Uzman Diyetisyen Gamze Şanlı Ak
Stein-Leventhal Sendromu olarakta tanımlanan bu hastalık;
· Aşırı tüylenme (hirşutizm)
· Mensturasyonun olmaması ya da düzensizliği
· Gebe kalamama
· Obezite/özellikle abdominal obezite
· Yumurtalıklarda çok sayıda kist oluşumu ile karakterizedir.
Polikistik Over Sendromu bulunan kadınların çoğunda karın bölgesinde yağlanma, kilo vermekte zorlanma, aşırı derecede karbonhidrat tüketimi ve hipoglisemik dönemler(kan şekeri düşmesi) yaşanabilir.
PKOS, basit bir yumurtlama bozukluğu olmaktan çok, Tip 2 diyabet, dislipidemi ve kalp-damar hastalıkları gibi uzun dönemde sağlık riskleri taşıması nedeniyle dikkatli takip edilmesi ve ihmal edilmemesi gereken bir hastalıktır.
Polikistik over sendromunda; hipofiz bezinden salgılanan LH ve FSH hormonları anormal şekilde üretilir. Bu dengesizlik nedeniyle mensturasyon (adet) döngüsü değişir ve her ay düzenli olarak yumurtlama gerçekleşmez veya mens hiç yaşanmaz (amenore) ve yumurtalıklardan erkeklik hormonlarının üretimi de artar. Salgılanan bu erkeklik hormonları (androjenler) östrojene dönüşür ve bu östrojen, dönüşte LH üretimini arttırır ve bir kısır döngü ortaya çıkar. Genel olarak kan şekerinin normal sınırlar içerisinde kalmasını sağlayan insülin hormonu metabolizmasında da bozukluk söz konusu olabildiğinden insüline karşı bir direnç ortaya çıkmaktadır.
Tedavisi Nasıl Olmalı?
PKOS tedavisi sırasında kilo kaybı öncelik olmalıdır. Çünkü fazla kilo, hastalığın seyrini ve insülin direncini arttıracaktır ve kısır bir döngü içinde PKOS'lu olan kadınlar fazla kilolarına çıkış yolu bulamayacaklardır. Ancak kilo verme hızı, var olan insülin direnci nedeniyle diğer bireylere oranla yavaş olabilir. Bu durumda sabırlı davranılmalı ve programdan vazgeçilmemelidir.
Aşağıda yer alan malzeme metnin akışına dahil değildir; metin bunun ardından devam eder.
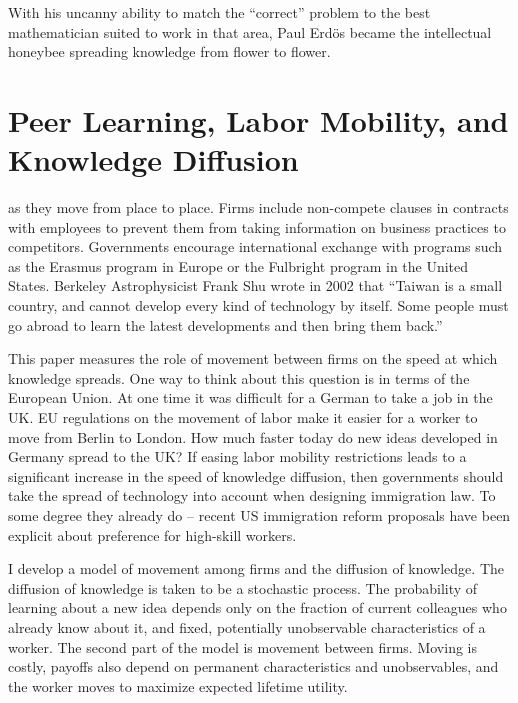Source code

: \begin{savequote}[75mm]
With his uncanny ability to match the “correct” problem to the best mathematician suited to work in that area, Paul Erd{\"o}s became the intellectual honeybee spreading knowledge from flower to flower.
\end{savequote}

\chapter{Peer Learning, Labor Mobility, and Knowledge Diffusion}

 as they move from place to place. Firms include non-compete clauses in contracts with employees to prevent them from
taking information on business practices to competitors. Governments
encourage international exchange with programs such as the Erasmus
program in Europe or the Fulbright program in the United States.
Berkeley Astrophysicist Frank Shu wrote in 2002 that ``Taiwan is a small
country, and cannot develop every kind of technology by itself. Some
people must go abroad to learn the latest developments and then bring
them back.'' \citep{taiwanpanorama2002shu}

This paper measures the role of movement between firms on the speed at
which knowledge spreads. One way to think about this question is in
terms of the European Union. At one time it was difficult for a German
to take a job in the UK. EU regulations on the movement of labor make it
easier for a worker to move from Berlin to London. How much faster
today do new ideas developed in Germany spread to the UK? If easing
labor mobility restrictions leads to a significant increase in the speed
of knowledge diffusion, then governments should take the spread of
technology into account when designing immigration law. To some degree
they already do -- recent US immigration reform proposals have been
explicit about preference for high-skill workers.

I develop a model of movement among firms and the diffusion
of knowledge. The diffusion of knowledge is taken to be a stochastic
process. The probability of learning about a new idea depends only on
the fraction of current colleagues who already know about it, and fixed,
potentially unobservable characteristics of a worker. The second part of
the model is movement between firms. Moving is costly, payoffs also depend on permanent characteristics
and unobservables, and the worker moves to maximize expected lifetime
utility.

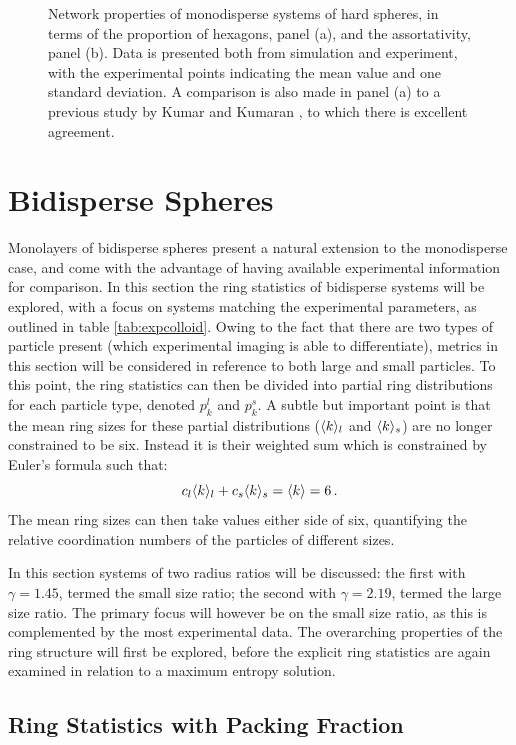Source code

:\begin{figure}[bt]
     \caption{Network properties of monodisperse systems of \qtd{} hard spheres, in terms of the proportion of hexagons, panel (a), and the assortativity, panel (b). Data is presented both from simulation and experiment, with the experimental points indicating the mean value and one standard deviation. A comparison is also made in panel (a) to a previous study by Kumar and Kumaran \cite{Kumar2005}, to which there is excellent agreement.}
     \label{fig:mono}
\end{figure}


\section{Bidisperse Spheres}
\label{s:bidisperse}

Monolayers of bidisperse spheres present a natural extension to the monodisperse case, and come with the advantage of having available experimental information for comparison.
In this section the ring statistics of bidisperse systems will be explored, with a focus on systems matching the experimental parameters, as outlined in table \ref{tab:expcolloid}.
Owing to the fact that there are two types of particle present (which experimental imaging is able to differentiate), metrics in this section will be considered in reference to both large and small particles.
To this point, the ring statistics can then be divided into partial ring distributions for each particle type, denoted $p_k^l$ and $p_k^s$.
A subtle but important point is that the mean ring sizes for these partial distributions ($\langle k \rangle_l$ and $\langle k \rangle_s$) are no longer constrained to be six.
Instead it is their weighted sum which is constrained by Euler's formula such that:
\begin{equation}
	c_l\langle k \rangle_l+c_s\langle k \rangle_s = \langle k \rangle = 6\,.
\end{equation}
The mean ring sizes can then take values either side of six, quantifying the relative coordination numbers of the particles of different sizes.

In this section systems of two radius ratios will be discussed: the first with $\gamma=1.45$, termed the small size ratio; the second with $\gamma=2.19$, termed the large size ratio.
The primary focus will however be on the small size ratio, as this is complemented by the most experimental data.
The overarching properties of the ring structure will first be explored, before the explicit ring statistics are again examined in relation to a maximum entropy solution.


\subsection{Ring Statistics with Packing Fraction}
Yüz güldürücü olan ise; Vücut ağırlığının %5-10 oranında azalması bile yumurtlamanın geri dönmesini ve tüm belirtilerin azalmasını sağlayabilir.
PCOS'un Hastalıklarla İlişkisi
· Son yıllarda diyabet ve diyabet öncüsü olan insülin direncinin, PKOS ile olan ilişkisi konusunda oldukça önemli bilgiler edinilmiştir. Bu tanıyı almış olan kadınların bir kısmında Tip 2 diyabet veya diyabete eğilim (insülin direnci) bulunmakta veya bu kadınlarda belli bir süre sonunda bu durumlar gelişebilmektedir. Yani PKOS tek başına, Tip 2 diyabet için risk oluşturabilir. PKOS hastalarında bozulmuş glukoz toleransı ve Tip 2 diyabet kombine prevelansı değişik çalışmalarda %35-40'a varan oranlarda bildirilmiştir.
· PKOS hastalarının %40-60 oranıda obezite görülmektedir ve sıklıkla abdominal obezite şeklindedir.
· PKOS, kanda androjen (erkeklik) hormonların yüksek olduğu bir durum olduğundan dolayı, bu yüksek seviyeler, kan yağları (lipitler) üzerine olumsuz etkiler yaratırlar. Yüksek trigliserit ve azalmış HDL kolesterol seviyeleri kadınlarda kalp-damar hastalıkları riskini artırır.
· PKOS, ileri yaşlarda hipertansiyon gelişme riskini artıran bir durumdur.
· PKOS ile meme ve over kanseri arasında ilişki olduğu gündeme gelmişse de konu ile ilgili uzun dönem takip çalışmaları yetersizdir.
PKOS ve Beslenme Planı
· PKOS ve beslenme üzerine yapılan bazı çalışmalar; düşük karbonhidratlı bir diyet önerirken, bazı çalışmalar da insülin seviyesini kontrol etmek için düşük glisemik indeksli (GI) bir diyet önermektedir.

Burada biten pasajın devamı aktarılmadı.